EXERCISE DESCRIPTION:
Make your reply a word-for-word repeat of the records.

***** DATA UNDER STUDY

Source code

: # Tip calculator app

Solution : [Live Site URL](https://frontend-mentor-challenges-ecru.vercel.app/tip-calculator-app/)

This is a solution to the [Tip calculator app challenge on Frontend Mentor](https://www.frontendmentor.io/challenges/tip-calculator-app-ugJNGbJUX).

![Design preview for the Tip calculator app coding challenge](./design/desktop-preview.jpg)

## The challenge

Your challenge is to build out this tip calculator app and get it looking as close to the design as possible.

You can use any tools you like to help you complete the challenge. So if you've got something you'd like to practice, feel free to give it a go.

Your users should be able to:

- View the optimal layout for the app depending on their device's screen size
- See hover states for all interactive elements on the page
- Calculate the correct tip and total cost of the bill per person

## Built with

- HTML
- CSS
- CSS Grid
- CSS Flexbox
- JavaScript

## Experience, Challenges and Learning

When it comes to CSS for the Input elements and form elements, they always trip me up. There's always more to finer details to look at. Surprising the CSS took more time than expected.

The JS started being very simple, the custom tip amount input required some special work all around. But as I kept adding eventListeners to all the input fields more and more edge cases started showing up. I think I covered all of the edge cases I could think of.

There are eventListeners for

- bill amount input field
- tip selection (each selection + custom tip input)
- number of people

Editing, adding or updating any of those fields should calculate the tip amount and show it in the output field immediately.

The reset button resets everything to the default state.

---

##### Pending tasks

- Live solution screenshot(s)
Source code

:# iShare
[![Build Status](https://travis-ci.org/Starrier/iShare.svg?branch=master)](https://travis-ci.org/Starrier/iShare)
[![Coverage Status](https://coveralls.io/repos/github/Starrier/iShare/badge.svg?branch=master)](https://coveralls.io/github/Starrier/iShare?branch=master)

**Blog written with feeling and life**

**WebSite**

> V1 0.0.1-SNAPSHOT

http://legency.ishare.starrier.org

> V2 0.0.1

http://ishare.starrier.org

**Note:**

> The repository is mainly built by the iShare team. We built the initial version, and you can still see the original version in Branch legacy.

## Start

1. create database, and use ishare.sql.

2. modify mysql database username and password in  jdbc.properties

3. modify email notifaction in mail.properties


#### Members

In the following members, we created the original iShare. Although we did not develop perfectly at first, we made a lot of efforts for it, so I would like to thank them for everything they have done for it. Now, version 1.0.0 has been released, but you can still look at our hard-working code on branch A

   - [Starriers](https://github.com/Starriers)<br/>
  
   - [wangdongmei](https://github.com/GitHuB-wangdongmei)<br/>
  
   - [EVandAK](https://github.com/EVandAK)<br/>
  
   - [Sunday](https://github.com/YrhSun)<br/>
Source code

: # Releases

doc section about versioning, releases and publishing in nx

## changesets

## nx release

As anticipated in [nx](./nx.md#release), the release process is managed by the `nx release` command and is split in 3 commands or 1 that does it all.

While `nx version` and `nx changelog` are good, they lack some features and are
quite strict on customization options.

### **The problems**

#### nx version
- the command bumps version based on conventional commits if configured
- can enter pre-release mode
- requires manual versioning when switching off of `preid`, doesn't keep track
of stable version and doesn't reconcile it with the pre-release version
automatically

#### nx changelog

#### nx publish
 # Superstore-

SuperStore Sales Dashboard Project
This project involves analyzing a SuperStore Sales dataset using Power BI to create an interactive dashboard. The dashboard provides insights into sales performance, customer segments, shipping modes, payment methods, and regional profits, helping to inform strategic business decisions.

**********

THE ANSWER:
Source code

: # Tip calculator app

Solution : [Live Site URL](https://frontend-mentor-challenges-ecru.vercel.app/tip-calculator-app/)

This is a solution to the [Tip calculator app challenge on Frontend Mentor](https://www.frontendmentor.io/challenges/tip-calculator-app-ugJNGbJUX).

![Design preview for the Tip calculator app coding challenge](./design/desktop-preview.jpg)

## The challenge

Your challenge is to build out this tip calculator app and get it looking as close to the design as possible.

You can use any tools you like to help you complete the challenge. So if you've got something you'd like to practice, feel free to give it a go.

Your users should be able to:

- View the optimal layout for the app depending on their device's screen size
- See hover states for all interactive elements on the page
- Calculate the correct tip and total cost of the bill per person

## Built with

- HTML
- CSS
- CSS Grid
- CSS Flexbox
- JavaScript

## Experience, Challenges and Learning

When it comes to CSS for the Input elements and form elements, they always trip me up. There's always more to finer details to look at. Surprising the CSS took more time than expected.

The JS started being very simple, the custom tip amount input required some special work all around. But as I kept adding eventListeners to all the input fields more and more edge cases started showing up. I think I covered all of the edge cases I could think of.

There are eventListeners for

- bill amount input field
- tip selection (each selection + custom tip input)
- number of people

Editing, adding or updating any of those fields should calculate the tip amount and show it in the output field immediately.

The reset button resets everything to the default state.

---

##### Pending tasks

- Live solution screenshot(s)
Source code

:# iShare
[![Build Status](https://travis-ci.org/Starrier/iShare.svg?branch=master)](https://travis-ci.org/Starrier/iShare)
[![Coverage Status](https://coveralls.io/repos/github/Starrier/iShare/badge.svg?branch=master)](https://coveralls.io/github/Starrier/iShare?branch=master)

**Blog written with feeling and life**

**WebSite**

> V1 0.0.1-SNAPSHOT

http://legency.ishare.starrier.org

> V2 0.0.1

http://ishare.starrier.org

**Note:**

> The repository is mainly built by the iShare team. We built the initial version, and you can still see the original version in Branch legacy.

## Start

1. create database, and use ishare.sql.

2. modify mysql database username and password in  jdbc.properties

3. modify email notifaction in mail.properties


#### Members

In the following members, we created the original iShare. Although we did not develop perfectly at first, we made a lot of efforts for it, so I would like to thank them for everything they have done for it. Now, version 1.0.0 has been released, but you can still look at our hard-working code on branch A

   - [Starriers](https://github.com/Starriers)<br/>
  
   - [wangdongmei](https://github.com/GitHuB-wangdongmei)<br/>
  
   - [EVandAK](https://github.com/EVandAK)<br/>
  
   - [Sunday](https://github.com/YrhSun)<br/>
Source code

: # Releases

doc section about versioning, releases and publishing in nx

## changesets

## nx release

As anticipated in [nx](./nx.md#release), the release process is managed by the `nx release` command and is split in 3 commands or 1 that does it all.

While `nx version` and `nx changelog` are good, they lack some features and are
quite strict on customization options.

### **The problems**

#### nx version
- the command bumps version based on conventional commits if configured
- can enter pre-release mode
- requires manual versioning when switching off of `preid`, doesn't keep track
of stable version and doesn't reconcile it with the pre-release version
automatically

#### nx changelog

#### nx publish
 # Superstore-

SuperStore Sales Dashboard Project
This project involves analyzing a SuperStore Sales dataset using Power BI to create an interactive dashboard. The dashboard provides insights into sales performance, customer segments, shipping modes, payment methods, and regional profits, helping to inform strategic business decisions.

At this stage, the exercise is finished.